#### [Problem statement]
Give the records again in full, exactly as written.

··· Information shown ···

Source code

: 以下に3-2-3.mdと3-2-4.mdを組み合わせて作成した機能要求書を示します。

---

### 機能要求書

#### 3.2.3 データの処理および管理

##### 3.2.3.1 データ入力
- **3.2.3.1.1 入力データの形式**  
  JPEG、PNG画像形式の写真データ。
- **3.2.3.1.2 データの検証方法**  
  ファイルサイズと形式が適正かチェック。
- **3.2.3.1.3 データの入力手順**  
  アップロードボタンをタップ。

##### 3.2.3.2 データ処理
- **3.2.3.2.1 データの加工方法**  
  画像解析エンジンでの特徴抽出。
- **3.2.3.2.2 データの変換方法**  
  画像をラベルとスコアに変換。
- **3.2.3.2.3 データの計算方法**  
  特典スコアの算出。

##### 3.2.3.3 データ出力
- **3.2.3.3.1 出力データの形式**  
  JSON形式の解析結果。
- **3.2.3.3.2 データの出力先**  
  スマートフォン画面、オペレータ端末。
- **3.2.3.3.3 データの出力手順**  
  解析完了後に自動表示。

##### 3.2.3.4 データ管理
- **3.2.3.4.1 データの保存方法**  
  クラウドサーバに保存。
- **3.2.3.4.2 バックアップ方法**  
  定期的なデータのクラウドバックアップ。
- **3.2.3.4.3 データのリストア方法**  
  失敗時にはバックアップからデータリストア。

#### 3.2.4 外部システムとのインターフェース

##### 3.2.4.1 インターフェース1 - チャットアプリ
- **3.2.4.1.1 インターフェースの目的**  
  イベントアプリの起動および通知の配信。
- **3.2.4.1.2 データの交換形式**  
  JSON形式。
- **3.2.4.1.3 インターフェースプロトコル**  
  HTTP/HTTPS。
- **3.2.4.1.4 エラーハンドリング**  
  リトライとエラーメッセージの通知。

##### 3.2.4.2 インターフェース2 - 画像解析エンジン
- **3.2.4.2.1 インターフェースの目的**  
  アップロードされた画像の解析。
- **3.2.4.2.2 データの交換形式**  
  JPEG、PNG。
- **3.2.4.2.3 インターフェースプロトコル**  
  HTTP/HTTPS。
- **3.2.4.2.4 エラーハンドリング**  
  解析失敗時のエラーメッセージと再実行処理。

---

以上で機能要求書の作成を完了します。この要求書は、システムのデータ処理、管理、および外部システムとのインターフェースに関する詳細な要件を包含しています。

···

#### [Expected answer]
Source code

: 以下に3-2-3.mdと3-2-4.mdを組み合わせて作成した機能要求書を示します。

---

### 機能要求書

#### 3.2.3 データの処理および管理

##### 3.2.3.1 データ入力
- **3.2.3.1.1 入力データの形式**  
  JPEG、PNG画像形式の写真データ。
- **3.2.3.1.2 データの検証方法**  
  ファイルサイズと形式が適正かチェック。
- **3.2.3.1.3 データの入力手順**  
  アップロードボタンをタップ。

##### 3.2.3.2 データ処理
- **3.2.3.2.1 データの加工方法**  
  画像解析エンジンでの特徴抽出。
- **3.2.3.2.2 データの変換方法**  
  画像をラベルとスコアに変換。
- **3.2.3.2.3 データの計算方法**  
  特典スコアの算出。

##### 3.2.3.3 データ出力
- **3.2.3.3.1 出力データの形式**  
  JSON形式の解析結果。
- **3.2.3.3.2 データの出力先**  
  スマートフォン画面、オペレータ端末。
- **3.2.3.3.3 データの出力手順**  
  解析完了後に自動表示。

##### 3.2.3.4 データ管理
- **3.2.3.4.1 データの保存方法**  
  クラウドサーバに保存。
- **3.2.3.4.2 バックアップ方法**  
  定期的なデータのクラウドバックアップ。
- **3.2.3.4.3 データのリストア方法**  
  失敗時にはバックアップからデータリストア。

#### 3.2.4 外部システムとのインターフェース

##### 3.2.4.1 インターフェース1 - チャットアプリ
- **3.2.4.1.1 インターフェースの目的**  
  イベントアプリの起動および通知の配信。
- **3.2.4.1.2 データの交換形式**  
  JSON形式。
- **3.2.4.1.3 インターフェースプロトコル**  
  HTTP/HTTPS。
- **3.2.4.1.4 エラーハンドリング**  
  リトライとエラーメッセージの通知。

##### 3.2.4.2 インターフェース2 - 画像解析エンジン
- **3.2.4.2.1 インターフェースの目的**  
  アップロードされた画像の解析。
- **3.2.4.2.2 データの交換形式**  
  JPEG、PNG。
- **3.2.4.2.3 インターフェースプロトコル**  
  HTTP/HTTPS。
- **3.2.4.2.4 エラーハンドリング**  
  解析失敗時のエラーメッセージと再実行処理。

---

以上で機能要求書の作成を完了します。この要求書は、システムのデータ処理、管理、および外部システムとのインターフェースに関する詳細な要件を包含しています。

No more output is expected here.